Why Jews Are Still Turning to the Courts

This week, I sat in the Al Green Theatre at the Toronto Jewish Film Festival and watched Sapiro v. Ford: The Jew Who Sued Henry Ford. Like many in the audience, I expected a documentary about history. But as the father of a Jewish student now suing her own university over its failure to protect Jewish students, I could not watch it as history alone. Instead, I watched something disturbingly current.
The film tells the story of Aaron Sapiro, a Jewish lawyer who took on Henry Ford, one of the most powerful men in America. Ford was not simply an industrialist. He was a cultural icon. His wealth gave him influence. His name gave his opinions authority.
And he used that authority to spread hate.
Ford bought the The Dearborn Independent. Through the newspaper, Ford spread some of the oldest antisemitic tropes in history, portraying Jews as secret manipulators of finance, politics, culture and international war. The hatred was packaged, repeated and distributed with the same discipline that had made his name synonymous with modern production.
The scale was staggering. At its peak, The Dearborn Independent reached hundreds of thousands of readers across the United States. It was sold at newsstands and circulated through Ford dealerships.

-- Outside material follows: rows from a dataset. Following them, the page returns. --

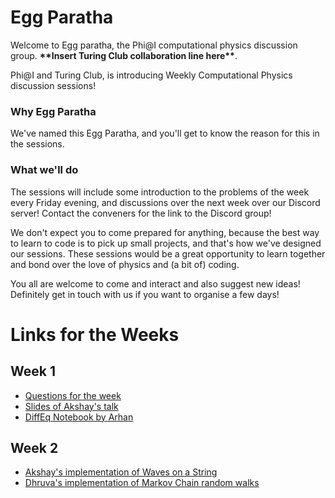 # Egg Paratha

Welcome to Egg paratha, the Phi@I computational physics discussion group. **\*\*Insert Turing Club collaboration line here\*\***.

Phi@I and Turing Club, is introducing Weekly Computational Physics discussion sessions!

### Why Egg Paratha

We've named this Egg Paratha, and you'll get to know the reason for this in the sessions.

### What we'll do

The sessions will include some introduction to the problems of the week every Friday evening, and discussions over the next week over our Discord server! Contact the conveners for the link to the Discord group!

We don't expect you to come prepared for anything,
because the best way to learn to code is to pick up small projects, 
and that's how we've designed our sessions. 
These sessions would be a great opportunity to learn together and bond over the love of physics and (a bit of) coding.

You all are welcome to come and interact and also suggest new ideas! Definitely get in touch with us if you want to organise a few days!

# Links for the Weeks

## Week 1

- [Questions for the week](week1/week1)
- [Slides of Akshay's talk](week1/week1_slides)
- [DiffEq Notebook by Arhan](week1/diff_eq.ipynb)

## Week 2

- [Akshay's implementation of Waves on a String](week2/WavesOnString)
- [Dhruva's implementation of Markov Chain random walks](week2/w1q1_markov.jl.html)
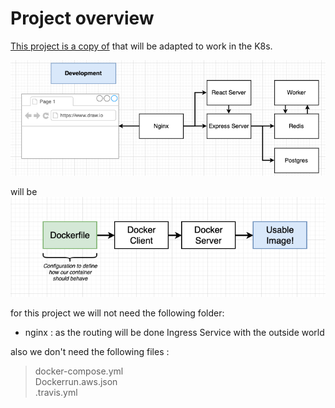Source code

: # Project overview
[This project is a copy of](../multi-container-app-complex) that will be adapted to work in the K8s.

<img src="../multi-container-app-complex/photos/1.png">  

will be   
<img src="/photos/1.png"> 
          
for this project we will not need the following folder: 
- nginx : as the routing will be done Ingress Service with the outside world

also we don't need the following files :

> docker-compose.yml  
> Dockerrun.aws.json  
> .travis.yml  


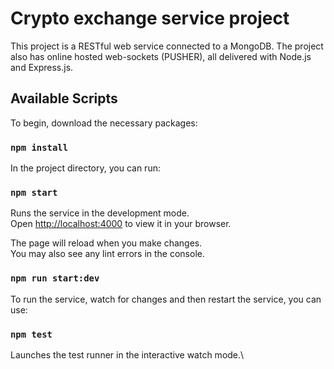 # Crypto exchange service project

This project is a RESTful web service connected to a MongoDB. The project also has online hosted web-sockets (PUSHER), all delivered with Node.js and Express.js. 

## Available Scripts

To begin, download the necessary packages:

### `npm install`

In the project directory, you can run:

### `npm start`

Runs the service in the development mode.\
Open [http://localhost:4000](http://localhost:4000) to view it in your browser.

The page will reload when you make changes.\
You may also see any lint errors in the console.

### `npm run start:dev`

To run the service, watch for changes and then restart the service, you can use:

### `npm test`

Launches the test runner in the interactive watch mode.\
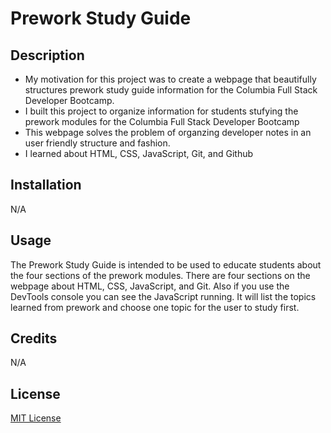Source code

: # Prework Study Guide 

## Description

- My motivation for this project was to create a webpage that beautifully structures prework study guide information for the Columbia Full Stack Developer Bootcamp.
- I built this project to organize information for students stufying the prework modules for the Columbia Full Stack Developer Bootcamp
- This webpage solves the problem of organzing developer notes in an user friendly structure and fashion.
- I learned about HTML, CSS, JavaScript, Git, and Github

## Installation

N/A

## Usage

The Prework Study Guide is intended to be used to educate students about the four sections of the prework modules. There are four sections on the webpage about HTML, CSS, JavaScript, and Git. Also if you use the DevTools console you can see the JavaScript running. It will list the topics learned from prework and choose one topic for the user to study first.


## Credits

N/A

## License

[MIT License](prework-study-guide/LICENSE)

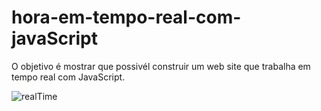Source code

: # hora-em-tempo-real-com-javaScript

O objetivo é mostrar que possivél construir um web site que trabalha em tempo real com JavaScript.

![realTime](https://user-images.githubusercontent.com/102268481/202048138-26608754-dcf0-4c45-8650-8f9fd2e8f93d.png)
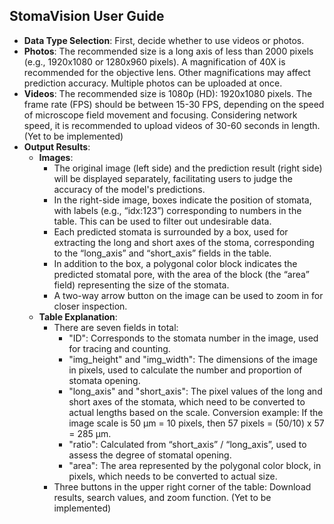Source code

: ## StomaVision User Guide

- **Data Type Selection**: First, decide whether to use videos or photos.
- **Photos**: The recommended size is a long axis of less than 2000 pixels (e.g., 1920x1080 or 1280x960 pixels). A magnification of 40X is recommended for the objective lens. Other magnifications may affect prediction accuracy. Multiple photos can be uploaded at once.
- **Videos**: The recommended size is 1080p (HD): 1920x1080 pixels. The frame rate (FPS) should be between 15-30 FPS, depending on the speed of microscope field movement and focusing. Considering network speed, it is recommended to upload videos of 30-60 seconds in length. (Yet to be implemented)
- **Output Results**:
  - **Images**:
    - The original image (left side) and the prediction result (right side) will be displayed separately, facilitating users to judge the accuracy of the model's predictions.
    - In the right-side image, boxes indicate the position of stomata, with labels (e.g., “idx:123”) corresponding to numbers in the table. This can be used to filter out undesirable data.
    - Each predicted stomata is surrounded by a box, used for extracting the long and short axes of the stoma, corresponding to the “long_axis” and “short_axis” fields in the table.
    - In addition to the box, a polygonal color block indicates the predicted stomatal pore, with the area of the block (the “area” field) representing the size of the stomata.
    - A two-way arrow button on the image can be used to zoom in for closer inspection.
  - **Table Explanation**:
    - There are seven fields in total:
      - "ID": Corresponds to the stomata number in the image, used for tracing and counting.
      - "img_height" and "img_width": The dimensions of the image in pixels, used to calculate the number and proportion of stomata opening.
      - "long_axis" and "short_axis": The pixel values of the long and short axes of the stomata, which need to be converted to actual lengths based on the scale. Conversion example: If the image scale is 50 μm = 10 pixels, then 57 pixels = (50/10) x 57 = 285 μm.
      - "ratio": Calculated from “short_axis” / “long_axis”, used to assess the degree of stomatal opening.
      - "area": The area represented by the polygonal color block, in pixels, which needs to be converted to actual size.
    - Three buttons in the upper right corner of the table: Download results, search values, and zoom function. (Yet to be implemented)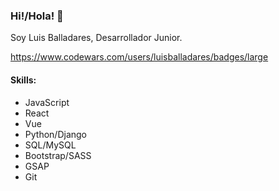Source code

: ### Hi!/Hola! 👋

Soy Luis Balladares, Desarrollador Junior.

https://www.codewars.com/users/luisballadares/badges/large

#### Skills:
- JavaScript
- React
- Vue
- Python/Django
- SQL/MySQL
- Bootstrap/SASS
- GSAP
- Git

<!--
**LuchoMate/LuchoMate** is a ✨ _special_ ✨ repository because its `README.md` (this file) appears on your GitHub profile.

Here are some ideas to get you started:

- 🔭 I’m currently working on ...
- 🌱 I’m currently learning ...
- 👯 I’m looking to collaborate on ...
- 🤔 I’m looking for help with ...
- 💬 Ask me about ...
- 📫 How to reach me: ...
- 😄 Pronouns: ...
- ⚡ Fun fact: ...
-->
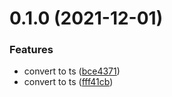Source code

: # 0.1.0 (2021-12-01)


### Features

* convert to ts ([bce4371](https://github.com/avneesh0612/voyagger/commit/bce4371b48770f4b1e7e61b1ce8ecfec9e1b4215))
* convert to ts ([fff41cb](https://github.com/avneesh0612/voyagger/commit/fff41cbe7decc4067b99b748cb1a5e5dd3c69e6f))



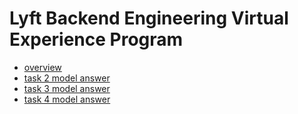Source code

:# Lyft Backend Engineering Virtual Experience Program
- [overview](https://www.theforage.com/virtual-internships/xSw9echtixLAoPdsH?ref=A5nZhLeciHutahthj)
- [task 2 model answer](https://github.com/vagabond-systems/forage-lyft-task-2-model-answer)
- [task 3 model answer](https://github.com/vagabond-systems/forage-lyft-task-3-model-answer)
- [task 4 model answer](https://github.com/vagabond-systems/forage-lyft-task-4-model-answer)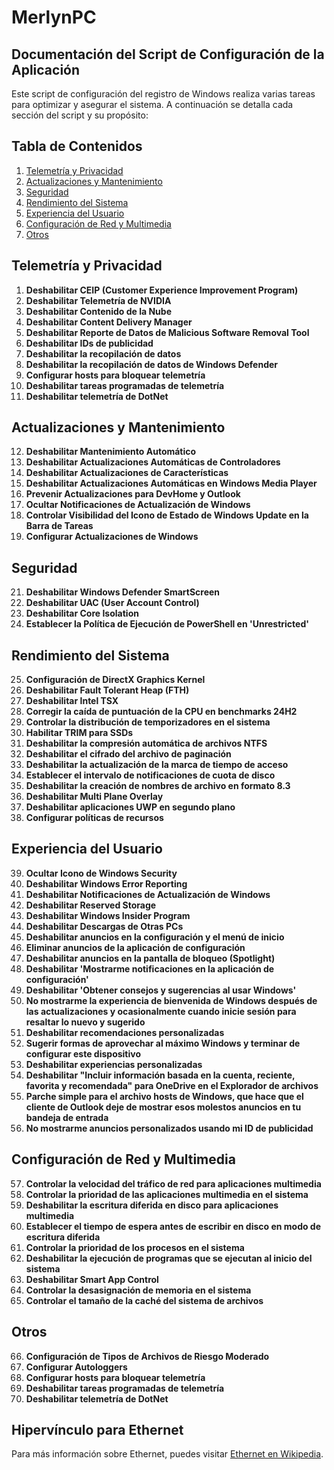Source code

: # MerlynPC

## Documentación del Script de Configuración de la Aplicación

Este script de configuración del registro de Windows realiza varias tareas para optimizar y asegurar el sistema. A continuación se detalla cada sección del script y su propósito:

## Tabla de Contenidos

1. [Telemetría y Privacidad](#telemetría-y-privacidad)
2. [Actualizaciones y Mantenimiento](#actualizaciones-y-mantenimiento)
3. [Seguridad](#seguridad)
4. [Rendimiento del Sistema](#rendimiento-del-sistema)
5. [Experiencia del Usuario](#experiencia-del-usuario)
6. [Configuración de Red y Multimedia](#configuración-de-red-y-multimedia)
7. [Otros](#otros)

## Telemetría y Privacidad

1. **Deshabilitar CEIP (Customer Experience Improvement Program)**
2. **Deshabilitar Telemetría de NVIDIA**
3. **Deshabilitar Contenido de la Nube**
4. **Deshabilitar Content Delivery Manager**
5. **Deshabilitar Reporte de Datos de Malicious Software Removal Tool**
6. **Deshabilitar IDs de publicidad**
7. **Deshabilitar la recopilación de datos**
8. **Deshabilitar la recopilación de datos de Windows Defender**
9. **Configurar hosts para bloquear telemetría**
10. **Deshabilitar tareas programadas de telemetría**
11. **Deshabilitar telemetría de DotNet**

## Actualizaciones y Mantenimiento

12. **Deshabilitar Mantenimiento Automático**
13. **Deshabilitar Actualizaciones Automáticas de Controladores**
14. **Deshabilitar Actualizaciones de Características**
15. **Deshabilitar Actualizaciones Automáticas en Windows Media Player**
17. **Prevenir Actualizaciones para DevHome y Outlook**
18. **Ocultar Notificaciones de Actualización de Windows**
19. **Controlar Visibilidad del Icono de Estado de Windows Update en la Barra de Tareas**
20. **Configurar Actualizaciones de Windows**

## Seguridad

21. **Deshabilitar Windows Defender SmartScreen**
22. **Deshabilitar UAC (User Account Control)**
23. **Deshabilitar Core Isolation**
24. **Establecer la Política de Ejecución de PowerShell en 'Unrestricted'**

## Rendimiento del Sistema

25. **Configuración de DirectX Graphics Kernel**
26. **Deshabilitar Fault Tolerant Heap (FTH)**
27. **Deshabilitar Intel TSX**
28. **Corregir la caída de puntuación de la CPU en benchmarks 24H2**
29. **Controlar la distribución de temporizadores en el sistema**
30. **Habilitar TRIM para SSDs**
31. **Deshabilitar la compresión automática de archivos NTFS**
32. **Deshabilitar el cifrado del archivo de paginación**
33. **Deshabilitar la actualización de la marca de tiempo de acceso**
34. **Establecer el intervalo de notificaciones de cuota de disco**
35. **Deshabilitar la creación de nombres de archivo en formato 8.3**
36. **Deshabilitar Multi Plane Overlay**
37. **Deshabilitar aplicaciones UWP en segundo plano**
38. **Configurar políticas de recursos**

## Experiencia del Usuario

39. **Ocultar Icono de Windows Security**
40. **Deshabilitar Windows Error Reporting**
41. **Deshabilitar Notificaciones de Actualización de Windows**
42. **Deshabilitar Reserved Storage**
43. **Deshabilitar Windows Insider Program**
44. **Deshabilitar Descargas de Otras PCs**
45. **Deshabilitar anuncios en la configuración y el menú de inicio**
46. **Eliminar anuncios de la aplicación de configuración**
47. **Deshabilitar anuncios en la pantalla de bloqueo (Spotlight)**
48. **Deshabilitar 'Mostrarme notificaciones en la aplicación de configuración'**
49. **Deshabilitar 'Obtener consejos y sugerencias al usar Windows'**
50. **No mostrarme la experiencia de bienvenida de Windows después de las actualizaciones y ocasionalmente cuando inicie sesión para resaltar lo nuevo y sugerido**
51. **Deshabilitar recomendaciones personalizadas**
52. **Sugerir formas de aprovechar al máximo Windows y terminar de configurar este dispositivo**
53. **Deshabilitar experiencias personalizadas**
54. **Deshabilitar "Incluir información basada en la cuenta, reciente, favorita y recomendada" para OneDrive en el Explorador de archivos**
55. **Parche simple para el archivo hosts de Windows, que hace que el cliente de Outlook deje de mostrar esos molestos anuncios en tu bandeja de entrada**
56. **No mostrarme anuncios personalizados usando mi ID de publicidad**

## Configuración de Red y Multimedia

57. **Controlar la velocidad del tráfico de red para aplicaciones multimedia**
58. **Controlar la prioridad de las aplicaciones multimedia en el sistema**
59. **Deshabilitar la escritura diferida en disco para aplicaciones multimedia**
60. **Establecer el tiempo de espera antes de escribir en disco en modo de escritura diferida**
61. **Controlar la prioridad de los procesos en el sistema**
62. **Deshabilitar la ejecución de programas que se ejecutan al inicio del sistema**
63. **Deshabilitar Smart App Control**
64. **Controlar la desasignación de memoria en el sistema**
65. **Controlar el tamaño de la caché del sistema de archivos**

## Otros

66. **Configuración de Tipos de Archivos de Riesgo Moderado**
67. **Configurar Autologgers**
68. **Configurar hosts para bloquear telemetría**
69. **Deshabilitar tareas programadas de telemetría**
70. **Deshabilitar telemetría de DotNet**

## Hipervínculo para Ethernet

Para más información sobre Ethernet, puedes visitar [Ethernet en Wikipedia](https://es.wikipedia.org/wiki/Ethernet).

Aaron Sapiro became one of Ford’s targets cast as part of a supposed Jewish conspiracy.
So in 1925, Sapiro sued.
His lawsuit did not end antisemitism. No lawsuit can. But it did accomplish something important. It forced a reckoning. After years of litigation, Ford shut down The Dearborn Independent. One of the most influential engines of antisemitic propaganda in North America was brought to a halt.
A century later, the machinery of hate looks different, and in many ways more pervasive.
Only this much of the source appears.